Irid is like irid does.  First hint of color on his anal fin.









Rare occurrence: 2 fry in 1 photo. I'll have to do something about this.









New grow out. Now hide from me if you can. 









I moved all of them. By "all" I mean 4 of them.  2 out of 4 are little balloons, their swim bladder projecting them upwards, glued to the surface.

A hint of horizontal stripe on the eye, some irid on the back.









Mr. Thermometer, the official size reference. 









Looking like betta alright.


----------



## dcg

Age: 10 days.

The metallic trait inherited from mom is showing.









The vents are were they should be.









Breading from atmosphere. 










Versus Mr. Thermometer.


----------



## dcg

Age: 11 days.

























Also, the parents of these 4 fry re-spawned today, to add little brothers to the mix. Like last three times, the male convinced female to surrender a few hours after introduction, practically he begins to build nest while spawning because those pushy girls can't wait. I witnessed last 30 minutes of mating and I never saw one successful embrace. The female is a bit bigger but that didn't seem to be the issue here. When beginning to embrace, she released eggs like some weird premature ejaculation or ante portas case, she even fainted, and the male interrupted the embrace to gather the infertile eggs. Curious thing, he still guards some eggs, so maybe some are fertile and this could explain the only 4 fry thing going here.


----------



## MysticSky22301

This is so frustrating I'm begging that I don't have this kind of trouble


----------



## dcg

It was my fault putting my back in the corner by keeping only one stallion male for the whole "line", that proved to be unfit for the job. Luckily there was another male, that missed the first trip to the pet-shop because I switched him last moment with o more of a HM brother, keeping instead the superdelta as a pet because I favored more his balanced look (a thing of the past that look ). Than a kid of a friend didn't adopted him and chose another male that had the quality of not being so blue (LOL), than he was beat up by a female and missed the second trip to the pet-shop because he was tremendously ill and here we are now, with him ending up as the unlikely stallion male.


----------



## dcg

Last spawn and end of the breading season. 

As I was saying earlier, the parents were in the nuptial tank trying to add brothers to those 4 fry. They didn't embrace, but after the male chased away the female, he began to guard the unfertilized eggs that female kept on dropping in a weird way. Maybe he knew better than me, but I was guessing if there will be any hatching, there will be only a few fry again.

Male.









Female.









Introduced: 16 May 2016.









Spawned: 17 May 2016.









Searching for eggs.









Frustration under the nest (eggs are visible).

















Age: - 2 days.









Age: -1 days.









Hatched 19 May 2016 (today).

Age: 0 days.









As expected, only several fry.


----------



## dcg

Age: 12 days.

















Not everyone is so shiny.









One of the fry had the adventure of his life. I changed water and, the first stupid thing I did, was sucking one of the fry into the bucket. Of course, that not a rare occurrence, but it should be when you only have 4 fry to protect. I didn't even saw when I sucked him, but luckily I noticed him into the bucket, so I took note not to throw him with the water. Next stupid thing was putting the bucket on an unstable chair, and it crashed with much noise in the middle of the room. Water everywhere and one needle fry in the haystack for me to find. He landed on a brownish carpet but I did found him. Jumping like crazy helped a lot to make him visible. I tried to grab him only to find out I cannot do it with my hands without squashing the fry. Next thing was running to the kitchen for "something" and returning with a tea spoon hoping the fry didn't hide meanwhile.
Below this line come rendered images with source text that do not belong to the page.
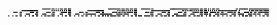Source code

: \documentclass[10pt]{article}
\theoremstyle{plain}
\theoremstyle{definition}
\begin{document}
\begin{table*}[b]
{\begin{minipage}{5.32in}
\[\begin{array}{@{}r@{}}
\begin{array}{@{}l@{}}
\a\a\a\a\a\a\a\a\a\a\a\a\a\a\a\a\a\a\a\a\a\a\a\a\a\a\a\a\a\a\a\a\a\a\a\a \b\b\b\b\b\b\b\b\a\b\b\b\a\b\a\b\a\b\b\b\a\b\b\b\a\b\b\b\a\a\a\a\a\a\a\a \a\a\a\a\a\a\a\a\a\a\a\a\a\a\a\a\a\a\a\a\a\a\a\a\a\a\a\a\b\b\b\b\b\b\b\b \b\b\b\b\a\b\b\b\a\b\b\b\a\b\b\b\a\b\b\b\a\a\a\a\b\b\b\b\b\b\b\b\b\a\b\b \a\a\a\a\a\a\a\a\a\a\a\a\a\a\a\a\b\b\b\b\b\b\b\b\b\b\b\b\b\b\b\b\b\b\a\b \b\b\b\b\b\b\b\b\a\b\b\b\a\b\b\b\a\b\a\b\a\b\b\b\a\b\b\b\a\a\a\a\a\a\a\a \a\a\a\a\a\a\a\a\b\b\a\b\b\b\b\b\b\b\b\b\a\b\b\b\b\b\b\b\b\b\b\b\b\b\b\b \b\b\b\b\mynl
\a\a\a\a\a\a\a\a\a\a\a\a\a\a\a\a\b\b\b\b\b\b\b\b\b\b\b\b\b\b\b\b\a\a\a\a \a\a\a\a\a\a\a\a\a\b\a\b\a\b\a\b\a\b\a\b\a\b\a\b\a\b\b\b\a\a\a\a\a\a\a\a \a\a\a\a\a\a\a\a\b\b\b\b\b\b\b\b\b\b\b\b\b\b\b\b\a\a\a\a\a\a\a\a\a\a\a\a \a\b\a\b\a\b\b\b\a\b\a\b\a\b\a\b\a\b\b\b\a\a\a\a\a\a\a\a\a\a\a\a\a\a\b\b \b\b\b\b\b\b\b\b\b\b\b\b\b\b\b\b\a\a\a\a\a\a\a\a\a\a\a\a\b\b\a\b\a\b\a\b \b\b\a\b\a\b\a\b\a\b\b\b\a\b\b\b\a\b\a\b\a\b\a\b\a\b\a\b\b\b\b\b\b\b\b\b \b\b\b\b\b\b\b\b\b\a\a\b\a\a\a\a\a\a\a\a\a\b\a\b\b\b\a\b\b\b\a\b\b\b\a\b \b\b\b\b\mynl
\a\a\a\a\a\a\a\a\b\b\b\b\a\a\b\b\a\a\a\a\a\a\a\a\b\b\b\b\a\a\b\b\a\a\a\a \a\a\a\a\b\b\b\b\a\a\b\b\a\a\a\a\a\a\b\b\b\b\b\b\a\b\b\b\a\a\a\a\a\a\a\a \b\b\b\b\a\a\b\b\a\a\a\a\a\a\a\a\b\b\b\b\a\a\b\b\a\a\a\a\a\a\a\a\b\b\b\b \b\a\b\b\a\b\a\b\b\a\b\b\b\b\b\b\a\b\b\b\a\a\a\a\a\a\a\a\b\b\b\b\a\b\b\b \a\a\a\a\a\a\a\a\b\b\b\b\a\a\b\b\a\a\a\a\a\a\a\a\b\b\b\b\a\a\b\b\a\a\a\a \a\a\b\b\b\b\b\b\a\b\b\b\a\b\b\b\b\a\a\b\b\b\b\b\b\a\b\b\a\a\b\b\a\a\a\a \b\b\b\b\b\a\b\b\a\a\b\b\a\a\a\a\b\b\b\b\b\a\b\b\a\a\b\b\a\a\b\b\b\b\b\b \b\b\b\b\mynl
\a\a\a\a\a\a\a\a\a\a\a\a\a\a\b\b\a\a\a\a\b\b\b\b\a\a\a\a\a\b\b\b\a\a\a\a \b\b\b\b\a\a\a\a\a\b\b\b\a\a\a\a\a\b\b\b\a\a\a\a\a\b\b\b\a\a\a\a\b\b\b\b \a\a\a\a\b\a\b\b\b\b\b\b\b\b\b\b\a\a\a\a\b\b\b\b\b\b\b\b\b\b\b\b\a\a\a\a \b\b\b\b\b\b\a\b\b\b\b\b\a\a\a\a\a\b\b\b\a\a\a\a\a\a\a\a\a\a\a\a\a\b\b\b \a\a\a\a\b\b\b\b\a\a\a\a\a\b\b\b\a\a\a\a\b\b\b\b\a\a\a\a\a\b\b\b\a\a\a\a \b\b\b\b\a\a\a\a\a\b\b\b\a\b\b\b\b\a\b\b\a\a\a\a\b\b\b\b\a\b\b\b\b\b\b\b \a\a\a\a\b\b\b\b\a\a\b\b\b\b\b\b\a\a\a\a\b\b\b\b\a\b\b\b\a\b\b\b\a\a\a\a \b\b\b\b\mynl
\a\a\a\b\a\a\a\b\a\a\b\b\a\a\b\b\a\a\a\b\a\a\a\b\a\a\b\b\a\a\b\b\a\a\a\b \a\a\b\b\a\b\b\b\a\b\b\b\a\a\a\b\a\a\a\b\a\a\b\b\a\a\b\b\a\a\a\b\a\a\a\b \a\a\b\b\a\a\b\b\a\a\a\b\a\a\a\b\a\a\b\b\a\a\b\b\a\b\a\b\b\a\b\b\b\b\b\b \a\b\b\b\a\a\b\b\a\a\a\b\a\a\b\b\a\a\b\b\a\b\b\b\b\a\a\b\b\b\b\b\b\a\b\b \a\a\b\b\a\a\a\b\b\a\b\b\b\a\b\b\a\a\b\b\a\a\b\b\b\b\b\b\b\b\b\b\a\a\b\b \a\a\a\b\b\a\b\b\b\a\b\b\a\a\a\b\a\a\b\b\a\a\b\b\a\a\b\b\a\a\a\b\a\a\a\b \a\a\b\b\a\a\b\b\a\a\a\b\a\a\b\b\a\b\b\b\a\b\b\b\a\a\a\b\a\a\a\b\a\a\b\b \a\a\b\b\mynl

\end{array}
\end{array}\]
\end{minipage}}
\end{table*}
\end{document}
Thankfully, he was still dancing like there was no tomorrow, and maybe he was right if I didn't succeed with my spoon and rusty surgeon skills. The rescue operation went better than expected and somehow I made him stay a second on the spoon to cover it with my hands. Next thing I was washing my apparently empty hands into the fry's tank, drooping there the spoon too. Of course I could count only 3 fry to my despair, and after dying inside a little, I count them again to find 4 fry. None looked freaked or touched in any way, so that's a good sign.


----------



## MysticSky22301

Poor little fishy!


----------



## dcg

Everybody is ok. 

Little brothers, age zero days (later into the day).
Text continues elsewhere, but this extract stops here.